So, I generated the series for (1, 1000) with my own fields using the
LIST method with a single INTEGER value in the list. Ran the script -
had my 1000 partitions in a matter of seconds. Loading them (750GB
with indexes) was an overnight job however - but that's not
PostgreSQL's fault! :-)

I really love the way that PostgreSQL/psql is so flexible that it's
possible to do heaps of stuff without having to resort to other tools.

I posted this answer to my own question in the hope that it may help
others in my situation. If I haven't been clear, or there's something
missing, please let me know - or add your own opinions/experience if
there's an alternative which may or may not be as efficient. I'm
trying to collect as many strings to my bow as possible!

Rgs,

Pól...

Re: Partitioning a table by integer value (preferably in place)

From

Pól Ua Laoínecháin

Date:

13 August 2021, 08:42:29

Hi Vijay, and thanks for replying,

>> I have a 400GB joining table (one SMALLINT and the other INTEGER -
>> Primary Keys on other tables) with 1000 fields on one side and 10M on
>> the other, so 10,000M (or 10Bn) records all told.


> My queries:

>> <query>  results with the existing setup? Does it look problematic?


> How would your table grow on either side of the join?

In this case uniformly! 1 -> 10

> Append only, static data or too frequently updated etc, or dropped periodically,

Append only in this case - not updated nor dropped.

> so that delete based bloating can be skipped completely.

It can be skipped!

> How distributed is the data based on smallint keys, equally or unequally.

Totally uniform - see my own answer to my question - if it wasn't
uniform, I might have considered RANGE based partitioning?

> What kind of queries would be run and results returned ? Oltp or olap like ? Quick queries with few rows retuned or
heavyqueries with lot of rows returned. 

Pretty much OLAP like - summary queries. Point queries return in
sub-millisecond range when based on PK!

> Partitioning has been ever improving, so the best option if possible would be to use the latest pg version is
possible,.
> Also is there any scope of normalisation of that table, I mean I know theoretically it is possible, but I have not
seenany design with that wide table( of 1000 cols), so would be good to know. 

> Just asking, maybe partitioning would the best option but wanting to know/see the benefit pre and post partitioning.
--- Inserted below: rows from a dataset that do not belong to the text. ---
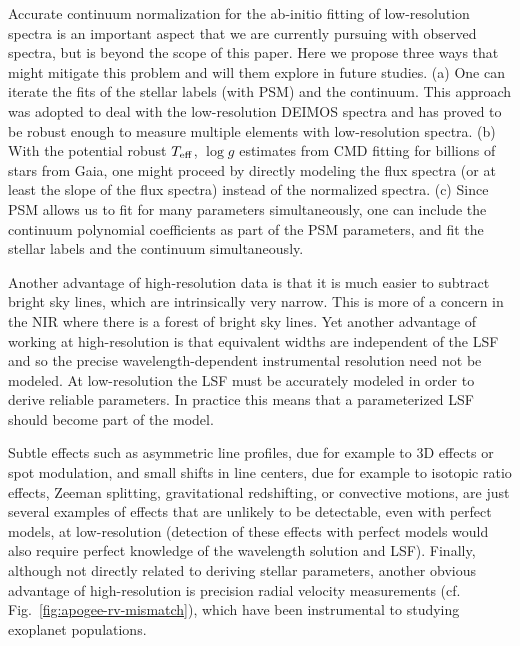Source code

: \documentclass[iop]{emulateapj}
\begin{document}
\begin{CJK*}{UTF8}{gbsn}
Accurate continuum normalization for the ab-initio fitting of low-resolution spectra is an important aspect that we are currently pursuing with observed spectra, but is beyond the scope of this paper. Here we propose three ways that might mitigate this problem and will them explore in future studies. (a) One can iterate the fits of the stellar labels (with PSM) and the continuum. This approach was adopted to deal with the low-resolution DEIMOS spectra and has proved to be robust enough to measure multiple elements with low-resolution spectra. (b) With the potential robust $T_{\rm eff}$, $\log g$ estimates from CMD fitting for billions of stars from Gaia, one might proceed by directly modeling the flux spectra (or at least the slope of the flux spectra) instead of the normalized spectra. (c) Since PSM allows us to fit for many parameters simultaneously, one can include the continuum polynomial coefficients as part of the PSM parameters, and fit the stellar labels and the continuum simultaneously.

Another advantage of high-resolution data is that it is much easier to subtract bright sky lines, which are intrinsically very narrow. This is more of a concern in the NIR where there is a forest of bright sky lines. Yet another advantage of working at high-resolution is that equivalent widths are independent of the LSF and so the precise wavelength-dependent instrumental resolution need not be modeled. At low-resolution the LSF must be accurately modeled in order to derive reliable parameters. In practice this means that a parameterized LSF should become part of the model.

Subtle effects such as asymmetric line profiles, due for example to 3D effects or spot modulation, and small shifts in line centers, due for example to isotopic ratio effects, Zeeman splitting, gravitational redshifting, or convective motions, are just several examples of effects that are unlikely to be detectable, even with perfect models, at low-resolution (detection of these effects with perfect models would also require perfect knowledge of the wavelength solution and LSF). Finally, although not directly related to deriving stellar parameters, another obvious advantage of high-resolution is precision radial velocity measurements (cf. Fig.~\ref{fig:apogee-rv-mismatch}), which have been instrumental to studying exoplanet populations.


%
%
%
%
%
%


\end{CJK*}
\end{document}

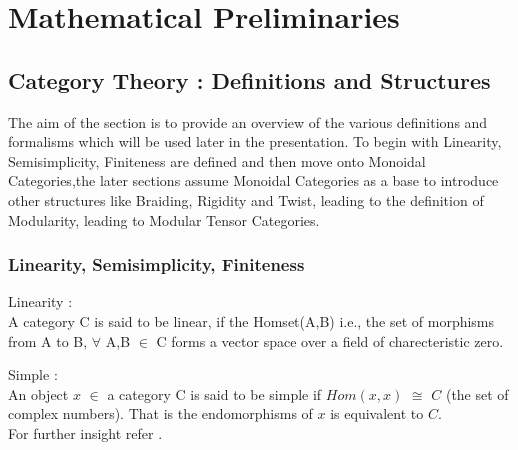 
\chapter{Mathematical Preliminaries} %

\label{Chapter1} %



\section{Category Theory : Definitions and Structures}
 The aim of the section is to provide an overview of the various definitions and formalisms which will be used later in the presentation.
To begin with Linearity, Semisimplicity, Finiteness are defined and then move onto Monoidal Categories,the later sections  
assume Monoidal Categories as a base to introduce other structures like Braiding, Rigidity and Twist, leading to 
the definition of Modularity, leading to Modular Tensor Categories. 


\subsection{Linearity, Semisimplicity, Finiteness}

\begin{defn}
Linearity :\\
          A category C is said to be linear, if the Homset(A,B) i.e., the set of morphisms from A to B, $\forall$ A,B $\in$ C forms a vector space over a field of charecteristic zero.
\end{defn}

\begin{defn}
Simple  :\\ 
	An object $x$ $\in$ a category C is said to be simple if $Hom(x,x)$ $\cong$ $C$ (the set of complex numbers). That is the endomorphisms of $x$ is equivalent to $C$. \\
	For further insight refer \citep{Reference15}.
\end{defn}

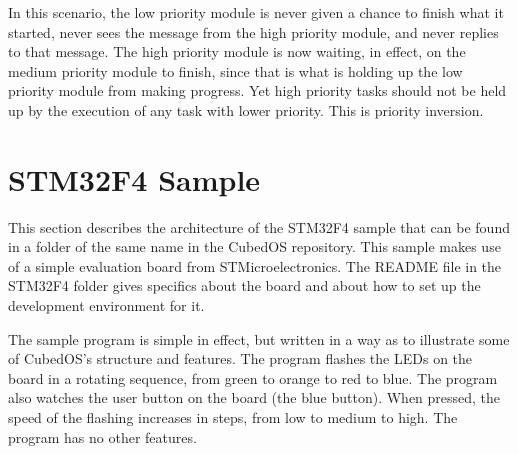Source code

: In this scenario, the low priority module is never given a chance to finish what it started,
never sees the message from the high priority module, and never replies to that message. The
high priority module is now waiting, in effect, on the medium priority module to finish, since
that is what is holding up the low priority module from making progress. Yet high priority tasks
should not be held up by the execution of any task with lower priority. This is priority
inversion.



\section{STM32F4 Sample}
\label{sec:stm32f4-sample}

This section describes the architecture of the STM32F4 sample that can be found in a folder of
the same name in the CubedOS repository. This sample makes use of a simple evaluation board from
STMicroelectronics. The README file in the STM32F4 folder gives specifics about the board and
about how to set up the development environment for it.

The sample program is simple in effect, but written in a way as to illustrate some of CubedOS's
structure and features. The program flashes the LEDs on the board in a rotating sequence, from
green to orange to red to blue. The program also watches the user button on the board (the blue
button). When pressed, the speed of the flashing increases in steps, from low to medium to high.
The program has no other features.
Thanks again for your questions - they gave me pause for thought and I
will try to apply them in future partitioning scenarios. (Unfortunatly
:-) ) there is no magic number of partitions for, say, a given size of
table - otherwise it would be the default and would be done
automatically!

Rgs,

Pól...


> Vijay

Re: Partitioning a table by integer value (preferably in place)

From

Pól Ua Laoínecháin

Date:

13 August 2021, 08:43:08

Dear Ron,

> > Just a quick follow-up - could I script the creation of 1000
> > partitions using bash

> Sure.  That's what scripting languages are for.

Thank you so much for your helpful and expansive answer. No wonder
everyone talks about how friendly and welcoming the PostgreSQL
community is!

Your friend always,

Pól...

Re: Partitioning a table by integer value (preferably in place)

From

Vijaykumar Jain

Date:

13 August 2021, 09:02:16

On Fri, 13 Aug 2021 at 14:13, Pól Ua Laoínecháin <linehanp@tcd.ie> wrote:

Thanks again for your questions - they gave me pause for thought and I
will try to apply them in future partitioning scenarios. (Unfortunatly
:-) ) there is no magic number of partitions for, say, a given size of
table - otherwise it would be the default and would be done
automatically!

no worries, it seems you have a fair idea how things would grow. so partitioning would be of help.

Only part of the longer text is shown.